From: Toshi Kani <toshi.kani@hp.com>
To: Jiang Liu <jiang.liu@huawei.com>
Cc: Jaegeuk Hanse <jaegeuk.hanse@gmail.com>,
Tang Chen <tangchen@cn.fujitsu.com>,
hpa@zytor.com, akpm@linux-foundation.org, rob@landley.net,
isimatu.yasuaki@jp.fujitsu.com, laijs@cn.fujitsu.com,
wency@cn.fujitsu.com, linfeng@cn.fujitsu.com, yinghai@kernel.org,
kosaki.motohiro@jp.fujitsu.com, minchan.kim@gmail.com,
mgorman@suse.de, rientjes@google.com, rusty@rustcorp.com.au,
linux-kernel@vger.kernel.org, linux-mm@kvack.org,
linux-doc@vger.kernel.org, Len Brown <lenb@kernel.org>,
Tony Luck <tony.luck@intel.com>,
"Wang, Frank" <frank.wang@intel.com>
Subject: Re: [PATCH v2 0/5] Add movablecore_map boot option
Date: Fri, 30 Nov 2012 15:27:15 -0700 [thread overview]
Message-ID: <1354314435.20085.55.camel@misato.fc.hp.com> (raw)
In-Reply-To: <50B6C7A4.806@huawei.com>
On Thu, 2012-11-29 at 10:25 +0800, Jiang Liu wrote:
> On 2012-11-29 9:42, Jaegeuk Hanse wrote:
> > On Wed, Nov 28, 2012 at 04:47:42PM +0800, Jiang Liu wrote:
> >> Hi all,
> >> Seems it's a great chance to discuss about the memory hotplug feature
> >> within this thread. So I will try to give some high level thoughts about memory
> >> hotplug feature on x86/IA64. Any comments are welcomed!
> >> First of all, I think usability really matters. Ideally, memory hotplug
> >> feature should just work out of box, and we shouldn't expect administrators to
> >> add several extra platform dependent parameters to enable memory hotplug.
> >> But how to enable memory (or CPU/node) hotplug out of box?

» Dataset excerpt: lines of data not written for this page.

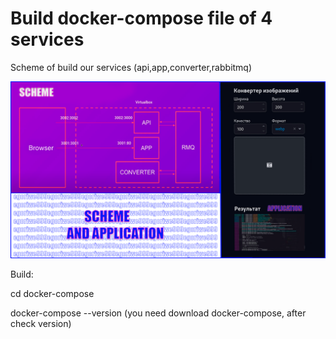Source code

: # Build docker-compose file of 4 services

Scheme of build our services (api,app,converter,rabbitmq)

![Image alt](https://github.com/egoriwe999/docker-compose/blob/main/schemeapplication.png)

Build:

cd docker-compose

docker-compose --version (you need download docker-compose, after check version)



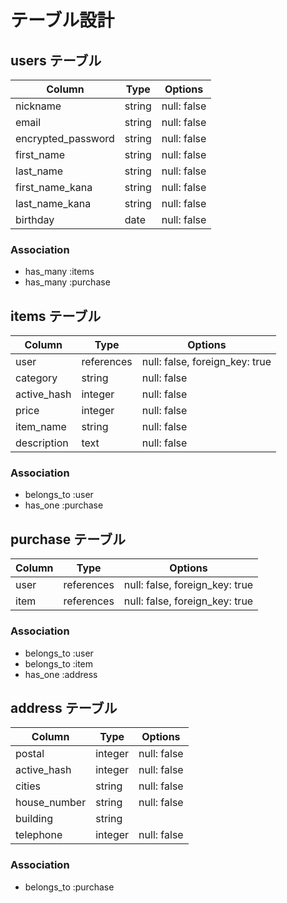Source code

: # テーブル設計

## users テーブル

| Column             | Type   | Options     |
| ------------------ | ------ | ----------- |
| nickname           | string | null: false |
| email              | string | null: false |
| encrypted_password | string | null: false |
| first_name         | string | null: false |
| last_name          | string | null: false |
| first_name_kana    | string | null: false |
| last_name_kana     | string | null: false |
| birthday           | date   | null: false |

### Association

- has_many :items
- has_many :purchase

## items テーブル

| Column         | Type       | Options                        |
| -------------- | ---------- | ------------------------------ |
| user           | references | null: false, foreign_key: true |
| category       | string     | null: false                    |
| active_hash    | integer    | null: false                    |
| price          | integer    | null: false                    |
| item_name      | string     | null: false                    |
| description    | text       | null: false                    |

### Association

- belongs_to :user
- has_one    :purchase

## purchase テーブル

| Column     | Type       | Options                        |
| ---------- | ---------- | ------------------------------ |
| user       | references | null: false, foreign_key: true |
| item       | references | null: false, foreign_key: true |


### Association

- belongs_to :user
- belongs_to :item
- has_one    :address

## address テーブル

| Column       | Type    | Options     |
| ------------ | ------- | ----------- |
| postal       | integer | null: false |
| active_hash  | integer | null: false |
| cities       | string  | null: false |
| house_number | string  | null: false |
| building     | string  |             |
| telephone    | integer | null: false |

### Association

- belongs_to :purchase
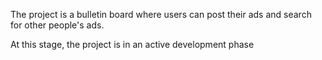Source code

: The project is a bulletin board where users can post their ads and search for other people's ads. 

At this stage, the project is in an active development phase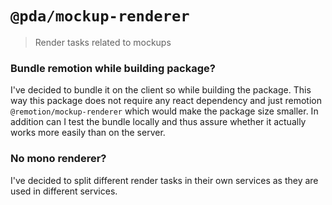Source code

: # `@pda/mockup-renderer`
> Render tasks related to mockups

### Bundle remotion while building package?
I've decided to bundle it on the client so while building the package.
This way this package does not require any react dependency
and just remotion `@remotion/mockup-renderer` which would make the package size smaller.
In addition can I test the bundle locally and thus assure whether it actually works more easily than on the server.

### No mono renderer?
I've decided to split different render tasks in their own services as they are used in different services.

I think the key point
> >> is to cooperate with BIOS/ACPI/firmware/device management teams.
> >> I still position memory hotplug as an advanced feature for high end
> >> servers and those systems may/should provide some management interfaces to
> >> configure CPU/memory/node hotplug features. The configuration UI may be provided
> >> by BIOS, BMC or centralized system management suite. Once administrator enables
> >> hotplug feature through those management UI, OS should support system device
> >> hotplug out of box. For example, HP SuperDome2 management suite provides interface
> >> to configure a node as floating node(hot-removable). And OpenSolaris supports
> >> CPU/memory hotplug out of box without any extra configurations. So we should
> >> shape interfaces between firmware and OS to better support system device hotplug.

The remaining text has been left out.